Published Feb 23, 2016 12:35 PM by Reuters

Two years after it first flagged a sale, Australia's Victoria state on Monday threatened to bypass parliament to privatize the Port of Melbourne, the nation's biggest container port, if lawmakers could not agree to sale terms.

Victorian state Treasurer Tim Pallas said if the Labor government and Liberal opposition cannot agree to sale terms by Thursday he will use special government powers reserved for large state-owned infrastructure divestments to enable a deal.

"We've got a mandate, we're implementing it, make no mistake. Thursday is a rock hard deadline," Pallas told reporters.

The prospect of sidestepping parliament to push through a sale highlights the extent to which political headwinds have hampered a A$100 billion ($72 billion) plus program of public asset sales being used by Australian federal and state governments to cut debt and fund capital works.

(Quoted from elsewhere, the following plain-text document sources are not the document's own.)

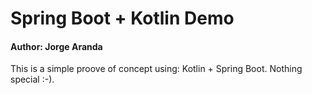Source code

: 
# Spring Boot + Kotlin Demo

#### Author: Jorge Aranda
This is a simple proove of concept using: Kotlin + Spring Boot. Nothing special
:-).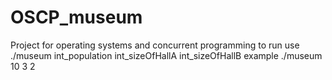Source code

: # OSCP_museum
Project for operating systems and concurrent programming
to run use ./museum int_population int_sizeOfHallA int_sizeOfHallB
example ./museum 10 3 2
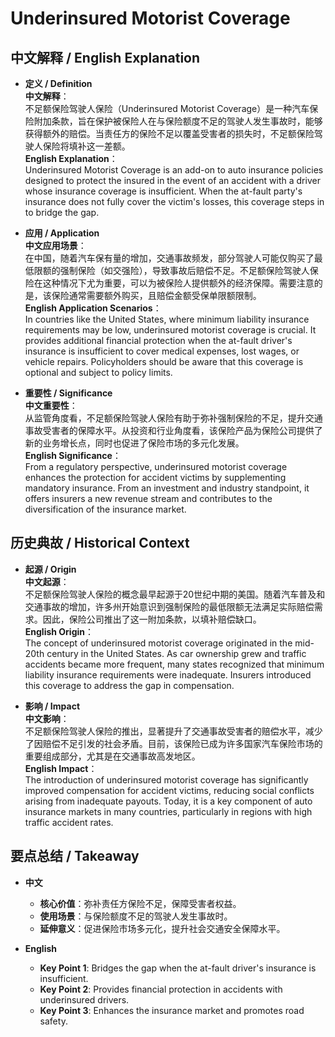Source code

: # Underinsured Motorist Coverage

## 中文解释 / English Explanation

* **定义 / Definition**  
  **中文解释**：  
  不足额保险驾驶人保险（Underinsured Motorist Coverage）是一种汽车保险附加条款，旨在保护被保险人在与保险额度不足的驾驶人发生事故时，能够获得额外的赔偿。当责任方的保险不足以覆盖受害者的损失时，不足额保险驾驶人保险将填补这一差额。  
  **English Explanation**：  
  Underinsured Motorist Coverage is an add-on to auto insurance policies designed to protect the insured in the event of an accident with a driver whose insurance coverage is insufficient. When the at-fault party's insurance does not fully cover the victim's losses, this coverage steps in to bridge the gap.

* **应用 / Application**  
  **中文应用场景**：  
  在中国，随着汽车保有量的增加，交通事故频发，部分驾驶人可能仅购买了最低限额的强制保险（如交强险），导致事故后赔偿不足。不足额保险驾驶人保险在这种情况下尤为重要，可以为被保险人提供额外的经济保障。需要注意的是，该保险通常需要额外购买，且赔偿金额受保单限额限制。  
  **English Application Scenarios**：  
  In countries like the United States, where minimum liability insurance requirements may be low, underinsured motorist coverage is crucial. It provides additional financial protection when the at-fault driver's insurance is insufficient to cover medical expenses, lost wages, or vehicle repairs. Policyholders should be aware that this coverage is optional and subject to policy limits.

* **重要性 / Significance**  
  **中文重要性**：  
  从监管角度看，不足额保险驾驶人保险有助于弥补强制保险的不足，提升交通事故受害者的保障水平。从投资和行业角度看，该保险产品为保险公司提供了新的业务增长点，同时也促进了保险市场的多元化发展。  
  **English Significance**：  
  From a regulatory perspective, underinsured motorist coverage enhances the protection for accident victims by supplementing mandatory insurance. From an investment and industry standpoint, it offers insurers a new revenue stream and contributes to the diversification of the insurance market.

## 历史典故 / Historical Context

* **起源 / Origin**  
  **中文起源**：  
  不足额保险驾驶人保险的概念最早起源于20世纪中期的美国。随着汽车普及和交通事故的增加，许多州开始意识到强制保险的最低限额无法满足实际赔偿需求。因此，保险公司推出了这一附加条款，以填补赔偿缺口。  
  **English Origin**：  
  The concept of underinsured motorist coverage originated in the mid-20th century in the United States. As car ownership grew and traffic accidents became more frequent, many states recognized that minimum liability insurance requirements were inadequate. Insurers introduced this coverage to address the gap in compensation.

* **影响 / Impact**  
  **中文影响**：  
  不足额保险驾驶人保险的推出，显著提升了交通事故受害者的赔偿水平，减少了因赔偿不足引发的社会矛盾。目前，该保险已成为许多国家汽车保险市场的重要组成部分，尤其是在交通事故高发地区。  
  **English Impact**：  
  The introduction of underinsured motorist coverage has significantly improved compensation for accident victims, reducing social conflicts arising from inadequate payouts. Today, it is a key component of auto insurance markets in many countries, particularly in regions with high traffic accident rates.

## 要点总结 / Takeaway

* **中文**  
  - **核心价值**：弥补责任方保险不足，保障受害者权益。  
  - **使用场景**：与保险额度不足的驾驶人发生事故时。  
  - **延伸意义**：促进保险市场多元化，提升社会交通安全保障水平。  

* **English**  
  - **Key Point 1**: Bridges the gap when the at-fault driver's insurance is insufficient.  
  - **Key Point 2**: Provides financial protection in accidents with underinsured drivers.  
  - **Key Point 3**: Enhances the insurance market and promotes road safety.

The Port of Melbourne sale, which local media have said is expected to fetch A$6 billion, was first proposed in March 2014 by Victoria's then conservative Liberal government. Since then the state has had a change of government and a lengthy public inquiry into the divestment.

Pallas's Labor government does not have control of the state's upper house where opposition lawmakers disagree with Labor's sale terms. Labor wants to include compensation if another operator builds a rival port within 50 years. The opposition believes the compensation should cover just 15 years.

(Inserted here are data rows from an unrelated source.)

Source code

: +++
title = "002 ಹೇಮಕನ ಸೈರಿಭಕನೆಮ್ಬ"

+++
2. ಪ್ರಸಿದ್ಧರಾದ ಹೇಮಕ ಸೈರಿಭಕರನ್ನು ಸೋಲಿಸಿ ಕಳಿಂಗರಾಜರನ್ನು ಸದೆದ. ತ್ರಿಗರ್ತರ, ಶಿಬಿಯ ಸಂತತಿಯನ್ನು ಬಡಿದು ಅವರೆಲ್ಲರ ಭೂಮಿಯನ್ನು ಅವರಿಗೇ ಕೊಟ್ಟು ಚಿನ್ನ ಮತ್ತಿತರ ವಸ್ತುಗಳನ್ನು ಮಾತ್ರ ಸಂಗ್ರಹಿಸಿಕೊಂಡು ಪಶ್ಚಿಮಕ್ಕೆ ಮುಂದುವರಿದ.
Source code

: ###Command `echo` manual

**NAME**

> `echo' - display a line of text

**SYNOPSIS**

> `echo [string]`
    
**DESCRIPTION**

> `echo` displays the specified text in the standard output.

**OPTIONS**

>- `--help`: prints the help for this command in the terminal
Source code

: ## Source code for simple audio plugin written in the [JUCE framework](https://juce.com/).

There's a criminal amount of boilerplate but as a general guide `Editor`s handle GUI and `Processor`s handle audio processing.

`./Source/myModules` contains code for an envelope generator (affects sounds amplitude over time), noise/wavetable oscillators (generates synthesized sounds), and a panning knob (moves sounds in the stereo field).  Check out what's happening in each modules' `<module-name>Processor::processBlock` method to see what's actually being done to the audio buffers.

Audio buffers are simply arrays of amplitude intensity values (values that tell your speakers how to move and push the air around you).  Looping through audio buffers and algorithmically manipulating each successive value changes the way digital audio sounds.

"What we can't do is go against the advice (that) you must have a compensation regime, you must guarantee the value of the asset you are selling, and you must make sure the private sector ... can have the certainty that they can invest over time," he said.

Investors from China to Qatar are flocking to Australian infrastructure because it is seen as well-regulated and predictable, a reprieve from volatility in commodity and equity markets. In November, New South Wales sold an electricity network to a global consortium for A$10.3 billion.

But local politics have presented obstacles.

In 2015, Queensland voted out its government after one term based on a policy of selling infrastructure.

The same year, Northern Territory created a political backlash by selling its Port of Darwin to interests linked to the Chinese military, setting off a national government review of the processes by which foreign asset purchases are approved.